→ **To do**
Copy out each line of the data holding "author".

Records from a data source:
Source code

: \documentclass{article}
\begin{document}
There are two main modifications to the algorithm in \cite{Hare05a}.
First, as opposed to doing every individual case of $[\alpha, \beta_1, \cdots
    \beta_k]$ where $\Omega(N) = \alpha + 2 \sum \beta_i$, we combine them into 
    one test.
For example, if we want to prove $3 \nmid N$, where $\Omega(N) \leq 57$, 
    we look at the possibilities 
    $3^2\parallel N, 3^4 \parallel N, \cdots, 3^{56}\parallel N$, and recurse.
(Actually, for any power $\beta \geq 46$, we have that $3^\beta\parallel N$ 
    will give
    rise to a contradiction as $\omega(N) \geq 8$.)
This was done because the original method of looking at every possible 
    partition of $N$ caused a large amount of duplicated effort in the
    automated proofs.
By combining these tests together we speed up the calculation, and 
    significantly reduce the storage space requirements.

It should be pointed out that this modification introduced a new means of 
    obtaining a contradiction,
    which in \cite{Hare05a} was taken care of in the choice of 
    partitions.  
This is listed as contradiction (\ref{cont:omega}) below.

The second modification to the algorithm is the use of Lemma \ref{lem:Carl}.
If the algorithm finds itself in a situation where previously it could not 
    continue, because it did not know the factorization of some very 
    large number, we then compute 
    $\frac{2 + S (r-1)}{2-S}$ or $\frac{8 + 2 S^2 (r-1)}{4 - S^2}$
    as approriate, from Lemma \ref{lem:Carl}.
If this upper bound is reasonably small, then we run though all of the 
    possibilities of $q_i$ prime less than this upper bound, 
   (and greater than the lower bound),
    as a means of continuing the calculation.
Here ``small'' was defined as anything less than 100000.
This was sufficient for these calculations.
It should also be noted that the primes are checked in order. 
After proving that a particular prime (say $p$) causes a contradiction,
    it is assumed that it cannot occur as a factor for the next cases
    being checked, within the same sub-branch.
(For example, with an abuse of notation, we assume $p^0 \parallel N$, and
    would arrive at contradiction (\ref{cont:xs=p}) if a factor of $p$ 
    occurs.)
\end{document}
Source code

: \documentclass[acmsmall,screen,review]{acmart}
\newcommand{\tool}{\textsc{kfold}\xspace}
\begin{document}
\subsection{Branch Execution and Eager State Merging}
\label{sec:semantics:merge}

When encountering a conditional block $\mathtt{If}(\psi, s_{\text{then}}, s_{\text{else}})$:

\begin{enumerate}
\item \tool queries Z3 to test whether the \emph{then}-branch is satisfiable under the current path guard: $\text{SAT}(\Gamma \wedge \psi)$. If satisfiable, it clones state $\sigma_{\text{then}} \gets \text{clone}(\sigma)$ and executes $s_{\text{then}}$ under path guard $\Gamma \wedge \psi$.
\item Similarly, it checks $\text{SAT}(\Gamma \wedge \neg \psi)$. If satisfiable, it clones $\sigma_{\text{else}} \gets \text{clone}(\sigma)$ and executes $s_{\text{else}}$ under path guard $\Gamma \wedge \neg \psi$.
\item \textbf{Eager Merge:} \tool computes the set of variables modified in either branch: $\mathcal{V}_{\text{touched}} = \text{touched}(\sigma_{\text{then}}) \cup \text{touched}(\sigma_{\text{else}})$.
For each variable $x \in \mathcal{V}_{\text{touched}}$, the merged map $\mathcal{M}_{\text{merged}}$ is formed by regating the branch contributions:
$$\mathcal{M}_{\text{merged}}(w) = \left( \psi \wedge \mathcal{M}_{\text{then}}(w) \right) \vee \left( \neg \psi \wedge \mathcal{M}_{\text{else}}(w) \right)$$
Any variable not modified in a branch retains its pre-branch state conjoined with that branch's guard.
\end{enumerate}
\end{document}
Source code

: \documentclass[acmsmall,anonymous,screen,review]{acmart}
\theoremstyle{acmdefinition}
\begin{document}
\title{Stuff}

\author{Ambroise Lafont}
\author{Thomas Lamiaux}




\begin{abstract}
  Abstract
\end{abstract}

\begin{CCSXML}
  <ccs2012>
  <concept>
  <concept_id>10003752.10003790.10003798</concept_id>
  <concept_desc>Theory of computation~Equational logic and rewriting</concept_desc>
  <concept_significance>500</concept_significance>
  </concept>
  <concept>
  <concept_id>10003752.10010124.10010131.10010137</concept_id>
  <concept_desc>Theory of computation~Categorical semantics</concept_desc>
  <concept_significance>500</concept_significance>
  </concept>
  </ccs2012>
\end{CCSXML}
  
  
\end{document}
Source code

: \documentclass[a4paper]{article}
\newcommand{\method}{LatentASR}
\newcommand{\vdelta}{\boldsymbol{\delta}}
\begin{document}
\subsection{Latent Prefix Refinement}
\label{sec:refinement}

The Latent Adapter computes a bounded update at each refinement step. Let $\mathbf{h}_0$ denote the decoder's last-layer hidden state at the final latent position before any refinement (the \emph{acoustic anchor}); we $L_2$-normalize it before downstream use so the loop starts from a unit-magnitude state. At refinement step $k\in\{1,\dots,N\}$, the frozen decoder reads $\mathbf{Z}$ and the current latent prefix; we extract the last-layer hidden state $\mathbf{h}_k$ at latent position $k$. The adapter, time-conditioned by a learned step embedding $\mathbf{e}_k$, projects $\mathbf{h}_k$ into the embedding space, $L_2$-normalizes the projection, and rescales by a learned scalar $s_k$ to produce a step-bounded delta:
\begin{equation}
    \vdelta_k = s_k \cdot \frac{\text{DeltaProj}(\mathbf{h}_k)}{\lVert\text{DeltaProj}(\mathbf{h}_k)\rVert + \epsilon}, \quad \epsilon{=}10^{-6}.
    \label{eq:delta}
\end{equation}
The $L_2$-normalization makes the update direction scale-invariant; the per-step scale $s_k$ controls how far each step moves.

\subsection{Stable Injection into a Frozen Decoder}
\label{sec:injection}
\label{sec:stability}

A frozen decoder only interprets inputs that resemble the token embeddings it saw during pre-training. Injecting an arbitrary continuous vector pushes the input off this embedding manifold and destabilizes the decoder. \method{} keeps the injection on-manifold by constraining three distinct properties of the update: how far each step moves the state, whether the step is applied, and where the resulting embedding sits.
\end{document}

→ **Written reply**
\author{Ambroise Lafont}
\author{Thomas Lamiaux}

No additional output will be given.